Keywords: Biomarkers; diagnosis; prognosis; pulmonary arterial hypertension.

Figure 1.

Biomarker candidates for differentiation and diagnosis of pulmonary arterial hypertension. In (a–c), levels of PAH patients versus controls are depicted in scatterplots for ADAMTS13, spondin-2 and tissue factor. D-F, levels of ADAMTS13, spondin-2 and tissue factor in PAH, compared to CTEPH, HFpEF-PH, HFrEF-PH, and Dyspnoea/HF-non-PH. G, ROC-curves (based on multivariable logistic regression models) displaying the discriminatory ability of each model in identifying PAH from the other disease groups. (a–c), statistical significance was considered p < 0.015; false discovery rate (FDR<0.05) and in (d–f), p < 0.05;(FDR<0.1). *Indicates p < 0.05, **p < 0.01, ***p < 0.001, ****p < 0.0001. ADAMTS13: a disintegrin and metalloproteinase with thrombospondin motifs 13; AU: arbitrary unit; CTEPH: chronic thromboembolic pulmonary hypertension; HF: heart failure; HFrEF-PH: pulmonary hypertension due to heart failure with reduced ejection fraction; HFpEF-PH: pulmonary hypertension due to heart failure with preserved ejection fraction; PAH: pulmonary arterial hypertension; PH: pulmonary hypertension.

Figure 2.

Plasma von Willebrand factor in relation to survival and prognosis prediction in pulmonary arterial hypertension. (a) Scatterplots of von Willebrand factor levels of incident PAH patients, comparing survivors vs. non-survivors. The optimal threshold using Youden’s index for discrimination is plotted as a dotted line. (b) using the optimal threshold, survival of patients was plotted using the Kaplan-Meier method. (c) ROC-curves (based on multivariable logistic regression models), displaying the discriminatory ability of each model in prognostication of PAH patients, based on the follow-up time, median (IQR): 3.6 (2.1–4.8) years.
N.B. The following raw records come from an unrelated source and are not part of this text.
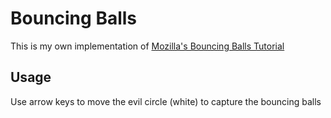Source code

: # Bouncing Balls

This is my own implementation of [Mozilla's Bouncing Balls Tutorial](https://developer.mozilla.org/en-US/docs/Learn/JavaScript/Objects/Adding_bouncing_balls_features)

## Usage

Use arrow keys to move the evil circle (white) to capture the bouncing balls

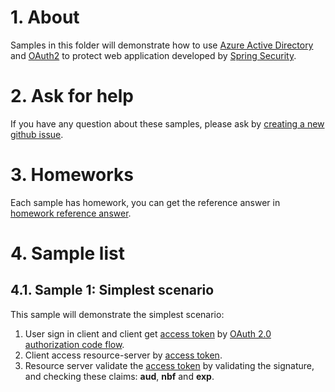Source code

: 
# 1. About
Samples in this folder will demonstrate how to use [Azure Active Directory] and [OAuth2] to protect web application developed by [Spring Security].

# 2. Ask for help
If you have any question about these samples, please ask by [creating a new github issue].

# 3. Homeworks
Each sample has homework, you can get the reference answer in [homework reference answer].

# 4. Sample list

## 4.1. Sample 1: Simplest scenario
This sample will demonstrate the simplest scenario:
1. User sign in client and client get [access token] by [OAuth 2.0 authorization code flow].
2. Client access resource-server by [access token].
3. Resource server validate the [access token] by validating the signature, and checking these claims: **aud**, **nbf** and **exp**.



[Azure Active Directory]: https://azure.microsoft.com/services/active-directory/
[OAuth2]: https://oauth.net/2/
[Spring Security]: https://spring.io/projects/spring-security
[creating a new github issue]: https://github.com/Azure-Samples/azure-spring-boot-samples/issues/new
[homework reference answer]: ./homework-reference-answer.md
[OAuth 2.0 authorization code flow]: https://docs.microsoft.com/azure/active-directory/develop/v2-oauth2-auth-code-flow
[access token]: https://docs.microsoft.com/en-us/azure/active-directory/develop/access-tokens


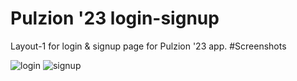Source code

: # Pulzion '23 login-signup
Layout-1 for login & signup page for Pulzion '23 app.
#Screenshots

![login](https://user-images.githubusercontent.com/93861256/211054060-95b27f16-c2ef-4563-be4e-470550295188.png)
![signup](https://user-images.githubusercontent.com/93861256/211054231-b8a22d40-a78f-4960-b7a6-c95ba102e741.png)

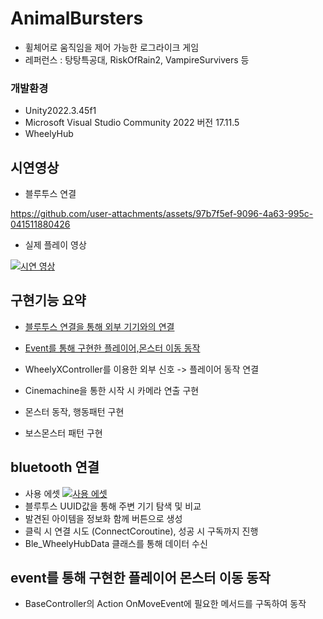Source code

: # AnimalBursters
- 휠체어로 움직임을 제어 가능한 로그라이크 게임
- 레퍼런스 : 탕탕특공대, RiskOfRain2, VampireSurvivers 등

 ### 개발환경 
 - Unity2022.3.45f1
 - Microsoft Visual Studio Community 2022 버전 17.11.5
 - WheelyHub

## 시연영상
- 블루투스 연결

https://github.com/user-attachments/assets/97b7f5ef-9096-4a63-995c-041511880426

- 실제 플레이 영상

[![시연 영상](https://github.com/user-attachments/assets/d624fca7-9cbd-49b5-ba0e-636de7457b8c)](https://vimeo.com/1035473770 "클릭하여 재생")

## 구현기능 요약
- [블루투스 연결을 통해 외부 기기와의 연결](#bluetooth-연결)
- [Event를 통해 구현한 플레이어,몬스터 이동 동작](#event를-통해-구현한-플레이어-몬스터-이동-동작)

- WheelyXController를 이용한 외부 신호 -> 플레이어 동작 연결
- Cinemachine을 통한 시작 시 카메라 연출 구현
- 몬스터 동작, 행동패턴 구현
- 보스몬스터 패턴 구현


## bluetooth 연결
- 사용 에셋
[![사용 에셋](https://github.com/user-attachments/assets/6f75fe5a-ef60-421b-92dc-7c2fe8a2af73)](https://assetstore.unity.com/packages/tools/network/bluetooth-le-for-ios-tvos-and-android-26661?locale=ko-KR&srsltid=AfmBOoqmvJw_I5McSxj5iPVLKb7B2ieTsmJZ5pePY90ItfN9AJt-AbQC "Bluetooth LE for iOS, tvOS and Android")
- 블루투스 UUID값을 통해 주변 기기 탐색 및 비교
- 발견된 아이템을 정보화 함께 버튼으로 생성
- 클릭 시 연결 시도 (ConnectCoroutine), 성공 시 구독까지 진행
- Ble_WheelyHubData 클래스를 통해 데이터 수신

## event를 통해 구현한 플레이어 몬스터 이동 동작
- BaseController의 Action OnMoveEvent에 필요한 메서드를 구독하여 동작

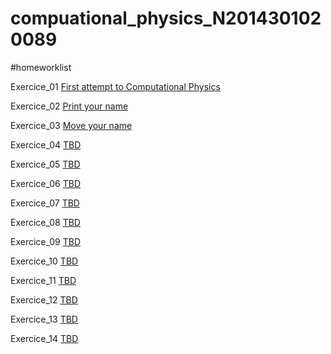 # compuational_physics_N2014301020089

#homeworklist

Exercice_01   [First attempt to Computational Physics](https://www.zybuluo.com/mdeditor#498633)

Exercice_02   [Print your name ](https://github.com/vakie/homework1/blob/master/README.md)

Exercice_03   [Move your name](https://github.com/vakie/compuational_physics_N2014301020089/blob/master/exercise03)

Exercice_04   [TBD](https://www.zybuluo.com/mdeditor#498633)

Exercice_05   [TBD](https://www.zybuluo.com/mdeditor#498633)

Exercice_06   [TBD](https://www.zybuluo.com/mdeditor#498633)

Exercice_07   [TBD](https://www.zybuluo.com/mdeditor#498633)

Exercice_08   [TBD](https://www.zybuluo.com/mdeditor#498633)

Exercice_09   [TBD](https://www.zybuluo.com/mdeditor#498633)

Exercice_10   [TBD](https://www.zybuluo.com/mdeditor#498633)

Exercice_11   [TBD](https://www.zybuluo.com/mdeditor#498633)

Exercice_12   [TBD](https://www.zybuluo.com/mdeditor#498633)

Exercice_13   [TBD](https://www.zybuluo.com/mdeditor#498633)

Exercice_14   [TBD](https://www.zybuluo.com/mdeditor#498633)
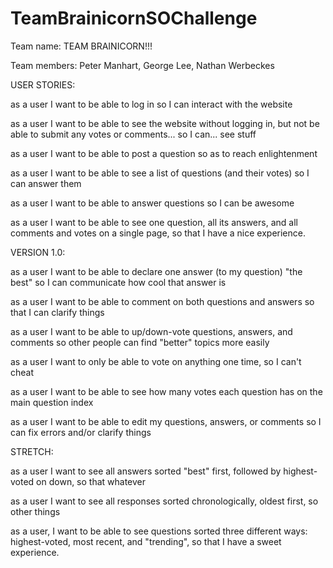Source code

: # TeamBrainicornSOChallenge

Team name: TEAM BRAINICORN!!!

Team members: Peter Manhart, George Lee, Nathan Werbeckes


USER STORIES:

as a user I want to be able to log in so I can interact with the website

as a user I want to be able to see the website without logging in, but not be able to submit any votes or comments... so I can... see stuff

as a user I want to be able to post a question so as to reach enlightenment

as a user I want to be able to see a list of questions (and their votes) so I can answer them

as a user I want to be able to answer questions so I can be awesome

as a user I want to be able to see one question, all its answers, and all comments and votes on a single page, so that I have a nice experience.


VERSION 1.0:

as a user I want to be able to declare one answer (to my question) "the best" so I can communicate how cool that answer is

as a user I want to be able to comment on both questions and answers so that I can clarify things

as a user I want to be able to up/down-vote questions, answers, and comments so other people can find "better" topics more easily

as a user I want to only be able to vote on anything one time, so I can't cheat

as a user I want to be able to see how many votes each question has on the main question index

as a user I want to be able to edit my questions, answers, or comments so I can fix errors and/or clarify things


STRETCH:

as a user I want to see all answers sorted "best" first, followed by highest-voted on down, so that whatever

as a user I want to see all responses sorted chronologically, oldest first, so other things

as a user, I want to be able to see questions sorted three different ways: highest-voted, most recent, and "trending", so that I have a sweet experience.

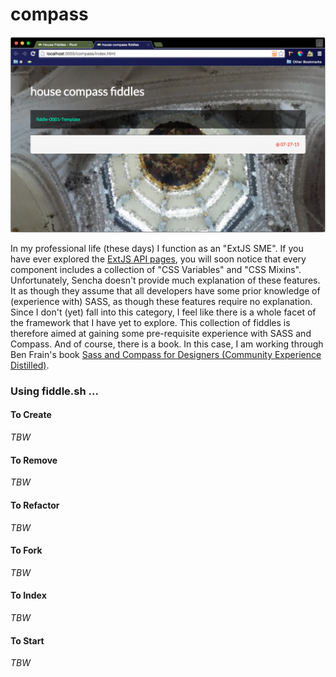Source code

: compass
======

![Screenshot](screenshot.png)

In my professional life (these days) I function as an "ExtJS SME". If you have ever explored the 
[ExtJS API pages](http://docs.sencha.com/extjs/6.0/6.0.0-classic/), you will soon notice that every component includes 
a collection of "CSS Variables" and "CSS Mixins".  Unfortunately, Sencha doesn't provide much explanation of these features.
It as though they assume that all developers have some prior knowledge of (experience with) SASS, as though these 
features require no explanation.  Since I don't (yet) fall into this category, I feel like there is a whole facet of 
the framework that I have yet to explore.  This collection of fiddles is therefore aimed at gaining some pre-requisite 
experience with SASS and Compass. And of course, there is a book.  In this case, I am working through Ben Frain's book 
[Sass and Compass for Designers (Community Experience Distilled)](http://amzn.com/B00M8PD926).


### Using fiddle.sh ...

#### To Create

_TBW_

#### To Remove

_TBW_

#### To Refactor

_TBW_

#### To Fork

_TBW_

#### To Index

_TBW_

#### To Start

_TBW_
AU: arbitrary unit; PAH: pulmonary arterial hypertension; vWF: von Willebrand factor.

Figure 3.

von Willebrand factor and ADAMTS13 in pulmonary arterial hypertension. Decreased availability of nitric oxide and prostacyclin as well as increased endothelin establishes the hallmarks of endothelial dysfunction in PAH, with impact on pulmonary vasoconstriction and vascular remodelling. Hypothetically, dysfunctional endothelium may furthermore be an important cause of higher plasma von Willebrand factor and lower plasma levels of ADAMTS13. Plasma ADAMTS13 cleaves large von Willebrand factor (vWF) multimers into light weight polymers, rendering reduced anticoagulant activity. The elevated levels of plasma vWF consist of paradoxically low levels of large multimers and high levels of low molecular weight polymers, despite low levels of plasma ADAMTS13. This may be due to increased consumption of large vWF multimers, increased release of deranged vWF polymers characterized by low biological activity, or potentially by other proteolytic activity besides that of ADAMTS13.